Crash de Gelbressée: un deuxième rapport dilue les reponsabilités

Le pilote du Pilatus est-il seul responsable du crash? Un deuxième rapport nuance.
Le pilote du Pilatus est-il seul responsable du crash? Un deuxième rapport nuance. - © Belga Image

Le crash de l'avion du Paraclub de Namur avait causé la mort de onze personnes le 19 octobre 2013 à Gelbressée. Un premier rapport présenté oralement l’an dernier par les experts du SPF Mobilité avait pointé la responsabilité du pilote qui aurait effectué une manœuvre périlleuse. Mais un autre rapport commandé par la juge d’instruction, et que les parties civiles ont pu consulter ces dernières semaines, aboutit à des conclusions plus nuancées : le pilote n'est pas disculpé mais les responsabilités pourraient être diluées.

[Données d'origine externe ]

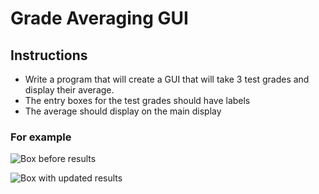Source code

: # Grade Averaging GUI

## Instructions 
- Write a program that will create a GUI that will take 3 test grades and display their average. 
- The entry boxes for the test grades should have labels
- The average should display on the main display 

### For example

![Box before results](https://github.com/andreaej/Temperature-Converter/blob/master/Screen%20Shot%202019-11-17%20at%2010.25.52%20PM.png)

![Box with updated results](https://github.com/andreaej/GradeAveragingGUI/blob/master/Screen%20Shot%202019-11-17%20at%2010.10.00%20PM.png)



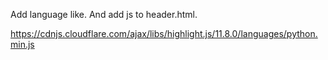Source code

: Add language like. And add js to header.html.

https://cdnjs.cloudflare.com/ajax/libs/highlight.js/11.8.0/languages/python.min.js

La lumière sera-t-elle faite un jour sur les circonstances et les causes exactes de l’accident ? L'enquête se poursuit, et le dossier d'instruction s'alourdit de semaine en semaine. Au printemps 2014, les experts aéronautiques du SPF Mobilité ont présenté oralement le scénario du tonneau barriqué : une manœuvre acrobatique effectuée volontairement par le pilote aurait provoqué la rupture d’une aile et la chute de l’avion. La version écrite de ce rapport se fait toujours attendre. 

Mais un autre rapport remis à l'automne est moins catégorique. Rédigé par l'expert judiciaire, il évoque toujours une manœuvre, mais ne parle pas de tonneau barriqué. Et surtout, d’autres responsabilités sont envisagées. "On a effectivement un rapport d'expertise qui est moins orienté exclusivement vers le pilote, explique Vincent Macq, le procureur du Roi de Namur. Ce rapport contextualise un peu plus, il pose des questions en terme de responsabilité non seulement par rapport au pilote mais aussi par rapport à d'autres acteurs du dossier. Selon l'expert, on a donc la possibilité de responsabilités plus diluées".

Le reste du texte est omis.